## REQUIRED WORK
Where a line below holds the string "Korea", that line goes into the answer.

## SUPPLIED MATERIAL
# # #

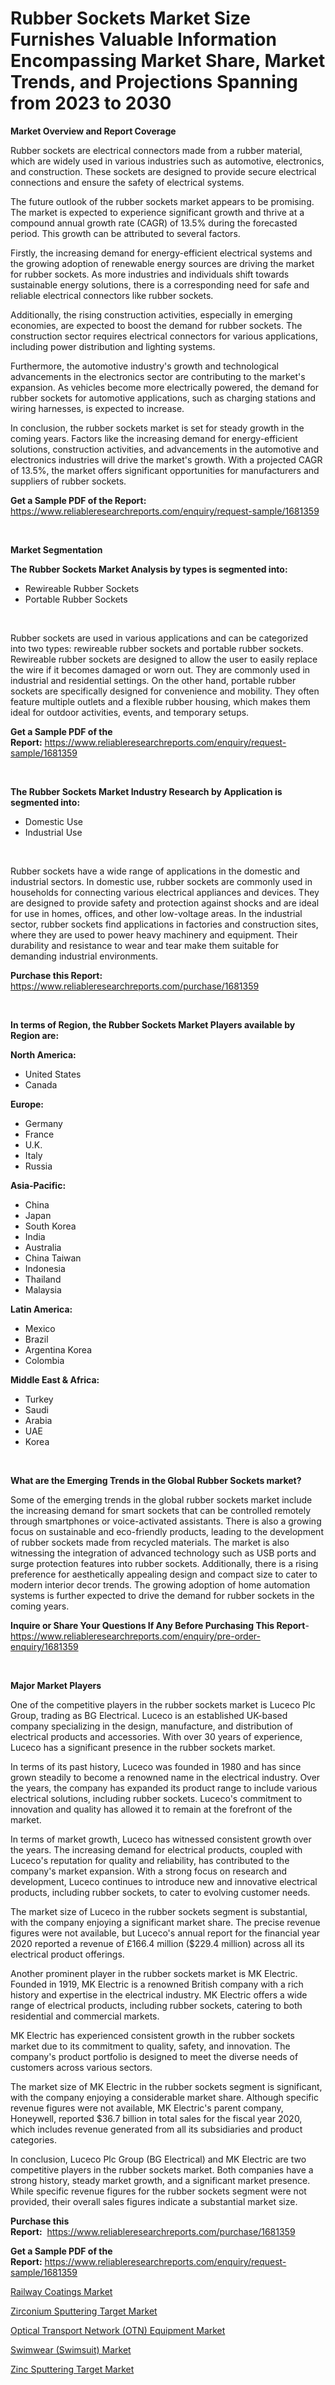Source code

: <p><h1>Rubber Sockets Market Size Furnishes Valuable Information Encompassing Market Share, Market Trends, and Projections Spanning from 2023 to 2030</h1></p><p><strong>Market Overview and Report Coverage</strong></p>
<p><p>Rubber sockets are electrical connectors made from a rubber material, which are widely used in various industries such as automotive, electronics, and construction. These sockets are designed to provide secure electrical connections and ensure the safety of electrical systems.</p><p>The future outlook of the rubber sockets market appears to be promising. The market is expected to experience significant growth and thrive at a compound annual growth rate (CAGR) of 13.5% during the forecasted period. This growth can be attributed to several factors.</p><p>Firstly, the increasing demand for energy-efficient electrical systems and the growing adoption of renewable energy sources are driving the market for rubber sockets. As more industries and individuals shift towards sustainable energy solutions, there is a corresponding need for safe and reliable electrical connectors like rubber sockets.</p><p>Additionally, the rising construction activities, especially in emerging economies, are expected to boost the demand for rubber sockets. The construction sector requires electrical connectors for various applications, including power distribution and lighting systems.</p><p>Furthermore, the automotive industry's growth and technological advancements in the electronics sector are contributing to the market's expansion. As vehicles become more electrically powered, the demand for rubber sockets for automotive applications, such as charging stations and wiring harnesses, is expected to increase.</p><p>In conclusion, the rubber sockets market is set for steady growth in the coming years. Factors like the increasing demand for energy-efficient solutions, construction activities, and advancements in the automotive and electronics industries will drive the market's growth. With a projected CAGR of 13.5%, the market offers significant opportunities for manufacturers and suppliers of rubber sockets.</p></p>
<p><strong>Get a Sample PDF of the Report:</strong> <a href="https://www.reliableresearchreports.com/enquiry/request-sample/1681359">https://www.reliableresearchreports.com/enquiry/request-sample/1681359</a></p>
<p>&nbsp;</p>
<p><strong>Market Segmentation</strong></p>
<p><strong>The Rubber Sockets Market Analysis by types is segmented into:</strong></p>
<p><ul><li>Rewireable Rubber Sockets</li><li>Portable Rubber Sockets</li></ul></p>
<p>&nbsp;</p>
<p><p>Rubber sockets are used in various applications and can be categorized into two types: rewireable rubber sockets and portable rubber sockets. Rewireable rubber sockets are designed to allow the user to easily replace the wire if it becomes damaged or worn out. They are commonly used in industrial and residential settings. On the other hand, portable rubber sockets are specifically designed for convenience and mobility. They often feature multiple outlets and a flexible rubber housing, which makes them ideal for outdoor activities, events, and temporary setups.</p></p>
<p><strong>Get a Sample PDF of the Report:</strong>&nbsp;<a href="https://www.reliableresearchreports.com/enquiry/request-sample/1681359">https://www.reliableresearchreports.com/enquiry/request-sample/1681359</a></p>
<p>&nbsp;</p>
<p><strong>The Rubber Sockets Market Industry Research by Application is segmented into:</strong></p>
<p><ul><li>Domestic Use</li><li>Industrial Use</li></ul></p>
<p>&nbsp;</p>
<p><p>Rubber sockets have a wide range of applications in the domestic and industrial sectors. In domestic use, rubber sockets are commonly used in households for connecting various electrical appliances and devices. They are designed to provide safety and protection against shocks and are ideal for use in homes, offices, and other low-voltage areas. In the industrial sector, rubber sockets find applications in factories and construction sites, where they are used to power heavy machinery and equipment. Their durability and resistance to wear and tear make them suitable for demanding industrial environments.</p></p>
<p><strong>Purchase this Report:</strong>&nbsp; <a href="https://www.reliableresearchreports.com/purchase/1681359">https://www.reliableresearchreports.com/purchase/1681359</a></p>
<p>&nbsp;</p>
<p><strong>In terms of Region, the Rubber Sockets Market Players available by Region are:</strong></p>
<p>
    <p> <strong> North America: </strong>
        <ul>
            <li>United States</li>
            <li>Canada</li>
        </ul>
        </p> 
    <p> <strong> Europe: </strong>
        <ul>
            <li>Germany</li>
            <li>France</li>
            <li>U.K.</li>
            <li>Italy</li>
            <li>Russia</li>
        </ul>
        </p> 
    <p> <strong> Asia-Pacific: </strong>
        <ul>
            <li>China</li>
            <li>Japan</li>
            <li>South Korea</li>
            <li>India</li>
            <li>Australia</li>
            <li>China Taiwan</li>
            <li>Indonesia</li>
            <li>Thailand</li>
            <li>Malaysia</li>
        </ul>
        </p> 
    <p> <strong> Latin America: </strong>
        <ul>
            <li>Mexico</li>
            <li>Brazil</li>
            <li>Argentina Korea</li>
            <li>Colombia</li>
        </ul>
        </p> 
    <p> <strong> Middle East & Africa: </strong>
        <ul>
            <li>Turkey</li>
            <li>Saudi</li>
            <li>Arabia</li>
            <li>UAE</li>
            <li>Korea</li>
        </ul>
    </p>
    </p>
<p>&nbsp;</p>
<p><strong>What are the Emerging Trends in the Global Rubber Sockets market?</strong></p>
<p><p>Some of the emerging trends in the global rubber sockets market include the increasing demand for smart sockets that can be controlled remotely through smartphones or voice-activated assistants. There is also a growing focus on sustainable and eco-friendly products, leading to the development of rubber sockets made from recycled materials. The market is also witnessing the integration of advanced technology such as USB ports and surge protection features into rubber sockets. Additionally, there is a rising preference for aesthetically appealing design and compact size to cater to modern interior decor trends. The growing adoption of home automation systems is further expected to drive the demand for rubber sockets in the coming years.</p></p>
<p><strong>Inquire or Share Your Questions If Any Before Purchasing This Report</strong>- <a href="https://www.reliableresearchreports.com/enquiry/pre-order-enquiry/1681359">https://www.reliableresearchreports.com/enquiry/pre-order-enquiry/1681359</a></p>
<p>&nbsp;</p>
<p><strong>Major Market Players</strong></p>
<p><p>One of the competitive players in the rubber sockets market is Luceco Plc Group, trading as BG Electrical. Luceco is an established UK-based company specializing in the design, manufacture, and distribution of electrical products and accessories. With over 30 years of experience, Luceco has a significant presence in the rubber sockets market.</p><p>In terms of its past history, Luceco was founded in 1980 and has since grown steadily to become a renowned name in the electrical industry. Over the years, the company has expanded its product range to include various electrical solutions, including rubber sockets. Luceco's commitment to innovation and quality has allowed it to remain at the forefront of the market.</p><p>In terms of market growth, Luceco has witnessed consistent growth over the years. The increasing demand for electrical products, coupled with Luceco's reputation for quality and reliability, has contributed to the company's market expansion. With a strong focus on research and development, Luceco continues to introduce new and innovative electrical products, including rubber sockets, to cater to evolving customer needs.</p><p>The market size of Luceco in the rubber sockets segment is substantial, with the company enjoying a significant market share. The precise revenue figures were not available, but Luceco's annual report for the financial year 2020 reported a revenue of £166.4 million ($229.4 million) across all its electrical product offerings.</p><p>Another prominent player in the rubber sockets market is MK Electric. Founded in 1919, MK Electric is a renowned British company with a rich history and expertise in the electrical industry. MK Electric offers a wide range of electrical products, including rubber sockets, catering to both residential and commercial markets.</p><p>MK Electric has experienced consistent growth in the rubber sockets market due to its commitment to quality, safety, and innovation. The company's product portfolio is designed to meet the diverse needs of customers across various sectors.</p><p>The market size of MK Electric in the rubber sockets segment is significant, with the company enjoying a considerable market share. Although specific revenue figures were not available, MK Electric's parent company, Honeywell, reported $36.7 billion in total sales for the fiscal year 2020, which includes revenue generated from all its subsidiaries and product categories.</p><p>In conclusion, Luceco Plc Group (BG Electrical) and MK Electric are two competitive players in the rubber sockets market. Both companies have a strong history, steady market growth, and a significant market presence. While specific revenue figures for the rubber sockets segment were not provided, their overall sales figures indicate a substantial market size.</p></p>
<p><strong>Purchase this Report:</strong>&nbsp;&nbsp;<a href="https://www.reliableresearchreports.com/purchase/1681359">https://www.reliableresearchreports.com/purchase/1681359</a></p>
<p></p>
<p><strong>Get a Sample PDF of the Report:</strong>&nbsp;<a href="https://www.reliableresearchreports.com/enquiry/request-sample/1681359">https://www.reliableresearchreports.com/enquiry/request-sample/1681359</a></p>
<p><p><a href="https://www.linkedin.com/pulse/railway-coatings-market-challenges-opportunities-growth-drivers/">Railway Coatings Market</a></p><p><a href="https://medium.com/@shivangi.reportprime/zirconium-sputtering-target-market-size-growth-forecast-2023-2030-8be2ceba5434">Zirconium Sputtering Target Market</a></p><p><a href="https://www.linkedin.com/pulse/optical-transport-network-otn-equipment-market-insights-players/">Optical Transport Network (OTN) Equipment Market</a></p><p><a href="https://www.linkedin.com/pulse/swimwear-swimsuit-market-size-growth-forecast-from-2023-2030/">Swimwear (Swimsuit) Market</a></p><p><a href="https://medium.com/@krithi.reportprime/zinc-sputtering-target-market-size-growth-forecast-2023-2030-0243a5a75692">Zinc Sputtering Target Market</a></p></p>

# # #

## WRITTEN ANSWER
            <li>South Korea</li>
            <li>Argentina Korea</li>
            <li>Korea</li>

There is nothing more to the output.